If the first parser succeeds and the second parser fails, returns a list of the result of the first parser (Some('a)::[]).
If the first parser succeeds and the second parser succeeds returns a cons list of both results (Some('a)::Some('a) list). This operator does not backtrack but will not fail if the first parser doesn't succeed (since its wrapped as an opt).
If the first parser fails, this parser fails.
val .<<?>.) : Parser<'a list> -> Parser<'a> -> Parser<'a list>
The same as .<?>>. except with the arguments inverted. The list parser is first and the single parser is second.
If the first parser fails, this parser fails.

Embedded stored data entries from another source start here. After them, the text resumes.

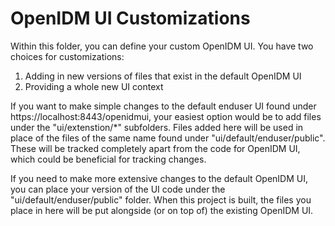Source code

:OpenIDM UI Customizations
=========================

Within this folder, you can define your custom OpenIDM UI. You have two choices for customizations:

1. Adding in new versions of files that exist in the default OpenIDM UI
2. Providing a whole new UI context
 
If you want to make simple changes to the default enduser UI found under https://localhost:8443/openidmui, your easiest option would be to add files under the "ui/extenstion/*" subfolders. Files added here will be used in place of the files of the same name found under "ui/default/enduser/public". These will be tracked completely apart from the code for OpenIDM UI, which could be beneficial for tracking changes.

If you need to make more extensive changes to the default OpenIDM UI, you can place your version of the UI code under the "ui/default/enduser/public" folder. When this project is built, the files you place in here will be put alongside (or on top of) the existing OpenIDM UI.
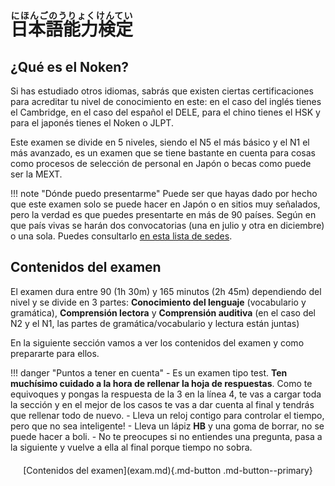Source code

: # <ruby>日本語能力検定<rt>にほんごのうりょくけんてい</rt></ruby>

## ¿Qué es el Noken?

Si has estudiado otros idiomas, sabrás que existen ciertas certificaciones para acreditar tu nivel de conocimiento en este: en el caso del inglés tienes el Cambridge, en el caso del español el DELE, para el chino tienes el HSK y para el japonés tienes el Noken o JLPT.

Este examen se divide en 5 niveles, siendo el N5 el más básico y el N1 el más avanzado, es un examen que se tiene bastante en cuenta para cosas como procesos de selección de personal en Japón o becas como puede ser la MEXT.

!!! note "Dónde puedo presentarme"
    Puede ser que hayas dado por hecho que este examen solo se puede hacer en Japón o en sitios muy señalados, pero la verdad es que puedes presentarte en más de 90 países. Según en que país vivas se harán dos convocatorias (una en julio y otra en diciembre) o una sola. Puedes consultarlo [en esta lista de sedes](https://www.jlpt.jp/e/application/overseas_list.html).

## Contenidos del examen
El examen dura entre 90 (1h 30m) y 165 minutos (2h 45m) dependiendo del nivel y se divide en 3 partes: **Conocimiento del lenguaje** (vocabulario y gramática), **Comprensión lectora** y **Comprensión auditiva** (en el caso del N2 y el N1, las partes de gramática/vocabulario y lectura están juntas)

En la siguiente sección vamos a ver los contenidos del examen y como prepararte para ellos.

!!! danger "Puntos a tener en cuenta"
    - Es un examen tipo test. **Ten muchísimo cuidado a la hora de rellenar la hoja de respuestas**. Como te equivoques y pongas la respuesta de la 3 en la línea 4, te vas a cargar toda la sección y en el mejor de los casos te vas a dar cuenta al final y tendrás que rellenar todo de nuevo.
    - Lleva un reloj contigo para controlar el tiempo, pero que no sea inteligente!
    - Lleva un lápiz **HB** y una goma de borrar, no se puede hacer a boli.
    - No te preocupes si no entiendes una pregunta, pasa a la siguiente y vuelve a ella al final porque tiempo no sobra.


<div style="margin-top: 20px;width:full;display:flex;justify-content:center;" markdown="1">
  [Contenidos del examen](exam.md){.md-button .md-button--primary}
</div>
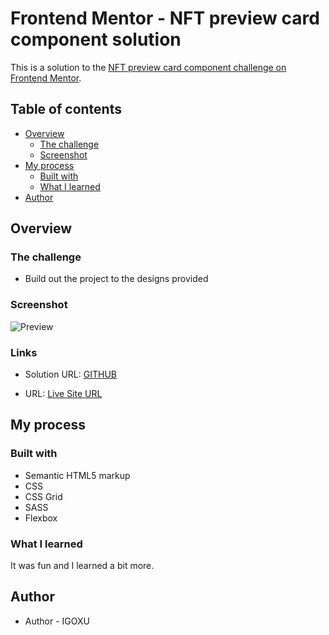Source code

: # Frontend Mentor - NFT preview card component solution

This is a solution to the [NFT preview card component challenge on Frontend Mentor](https://www.frontendmentor.io/challenges/nft-preview-card-component-SbdUL_w0U).

## Table of contents

- [Overview](#overview)
  - [The challenge](#the-challenge)
  - [Screenshot](#screenshot)
- [My process](#my-process)
  - [Built with](#built-with)
  - [What I learned](#what-i-learned)
- [Author](#author)

## Overview

### The challenge

- Build out the project to the designs provided

### Screenshot

![Preview](https://res.cloudinary.com/dbfrodka2/image/upload/v1651862359/frontendmentor/mobile-design-nft-preview-card-component-main_e75twa.jpg)

### Links

- Solution URL: [GITHUB](https://github.com/IGOXU/NFT-preview-card-component)

- URL: [Live Site URL](https://nft-preview-card-component-lemon.vercel.app/)

## My process

### Built with

- Semantic HTML5 markup
- CSS
- CSS Grid
- SASS
- Flexbox

### What I learned

It was fun and I learned a bit more.

## Author

- Author - IGOXU
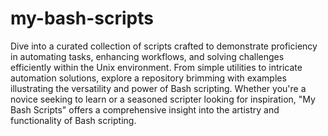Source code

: # my-bash-scripts
Dive into a curated collection of scripts crafted to demonstrate proficiency in automating tasks, enhancing workflows, and solving challenges efficiently within the Unix environment. From simple utilities to intricate automation solutions, explore a repository brimming with examples illustrating the versatility and power of Bash scripting. Whether you're a novice seeking to learn or a seasoned scripter looking for inspiration, "My Bash Scripts" offers a comprehensive insight into the artistry and functionality of Bash scripting.

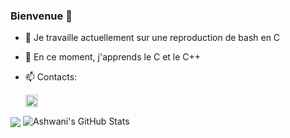 ### Bienvenue 👋

- 🔭 Je travaille actuellement sur une reproduction de bash en C
- 🌱 En ce moment, j'apprends le C et le C++
- 📫 Contacts:

  [<img src="https://cdn.jsdelivr.net/npm/simple-icons@3.4.0/icons/linkedin.svg" width=20>](https://www.linkedin.com/in/maxime-bourand-58b77a19a/)
  <!-- [<img src="https://cdn.jsdelivr.net/npm/simple-icons@3.4.0/icons/gmail.svg" width=20>](shirowderable@gmail.com) --!>


<img align="center" src="https://github-readme-stats.vercel.app/api/top-langs/?username=mbourand&hide=PHP" />
<img src="https://github-readme-stats.vercel.app/api?username=mbourand&&show_icons=true&line_height=27&v=5" alt="Ashwani's GitHub Stats" />
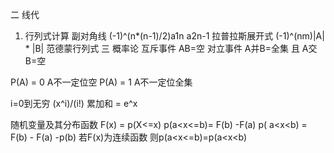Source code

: 二 线代
1. 行列式计算
 副对角线 (-1)^(n*(n-1)/2)a1n a2n-1
 拉普拉斯展开式 (-1)^(nm)|A| * |B|
 范德蒙行列式 
三 概率论
互斥事件 AB=空
对立事件 A并B=全集 且 A交B=空

P(A) = 0 A不一定位空
P(A) = 1 A不一定位全集

i=0到无穷 (x^i)/(i!) 累加和 = e^x


随机变量及其分布函数
F(x) = p(X<=x)
p(a<x<=b)= F(b) -F(a)
p( a<x<b) = F(b) - F(a) -p(b)
若F(x)为连续函数 则p(a<x<=b)=p(a<x<b)

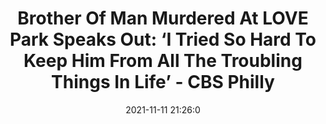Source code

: ---
"title": "Brother Of Man Murdered At LOVE Park Speaks Out: ‘I Tried So Hard To Keep Him From All The Troubling Things In Life’ - CBS Philly"
"date": "2021-11-11 21:26:0"
"feed_name": "GOOGLENEWSCONSTRUCTION"
"feed_website": "https://news.google.com/search?q=construction%2Bincident&hl=en-US&gl=US&ceid=US:en"
"feed_rss": "https://news.google.com/rss/search?q=construction%2Bincident&hl=en-US&gl=US&ceid=US:en"
"link": "https://philadelphia.cbslocal.com/2021/11/11/ryan-groff-gregory-thomas-love-park-shooting/"
"source": "{'href': 'https://philadelphia.cbslocal.com', 'title': 'CBS Philly'}"
"file": "_posts/2021-1-1-db9a322d2838293025cb885b9fbdc7f261fd56cd.md"
"accident": "0"
"drilling": "0"
"dead": "0"
"injured": "0"
"arrested": "0"
"place": "unknown place"
"where": "unknown site"
"causes": "unknown"
"place_uri": "unknown place"
---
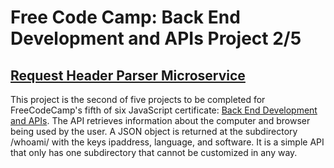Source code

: # Free Code Camp: Back End Development and APIs Project 2/5
## [Request Header Parser Microservice](https://www.freecodecamp.org/learn/back-end-development-and-apis/back-end-development-and-apis-projects/request-header-parser-microservice)

This project is the second of five projects to be completed for FreeCodeCamp's fifth of six JavaScript certificate: [Back End Development and APIs](https://www.freecodecamp.org/learn/back-end-development-and-apis). The API retrieves information about the computer and browser being used by the user. A JSON object is returned at the subdirectory /whoami/ with the keys ipaddress, language, and software. It is a simple API that only has one subdirectory that cannot be customized in any way.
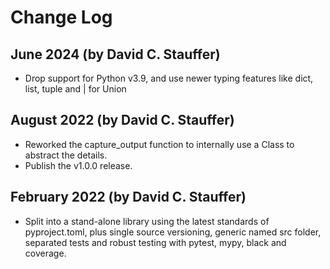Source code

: # Change Log

## June 2024 (by David C. Stauffer)

* Drop support for Python v3.9, and use newer typing features like dict, list, tuple and | for Union

## August 2022 (by David C. Stauffer)

* Reworked the capture_output function to internally use a Class to abstract the details.
* Publish the v1.0.0 release.

## February 2022 (by David C. Stauffer)

* Split into a stand-alone library using the latest standards of pyproject.toml, plus single source versioning, generic named src folder, separated tests and robust testing with pytest, mypy, black and coverage.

val (>>--): Parser<'a> -> (unit -> 'a) -> Parser<'a>
This operator lets you capture the actual invocation result of a parser. For example, say you want to time how long a parser takes. You can create a time function like this:
let time identifier func =
let start = System.DateTime.Now
let value = func()
printfn "%s Took %s" s ((System.DateTime.Now - start).ToString())
value
And time an operator like
let newParser = parserImpl >>-- time "parserImpl"
Internally the right hand function is delayed and not executed till we actually call the parser:
let (>>--) parser wrapper =
fun state ->
wrapper (fun () -> parser state)
val (>>|.): Parser<'a> -> ('a -> 'b) -> Parser<'b>
Takes a parser and a transformer, applies the result of the parser to the transformer and returns a new parser that returns the transformed result.
val many: Parser<'a> -> Parser<'a list>
Repeats a parser zero or more times, until the parser fails to match or the end of stream is encountered.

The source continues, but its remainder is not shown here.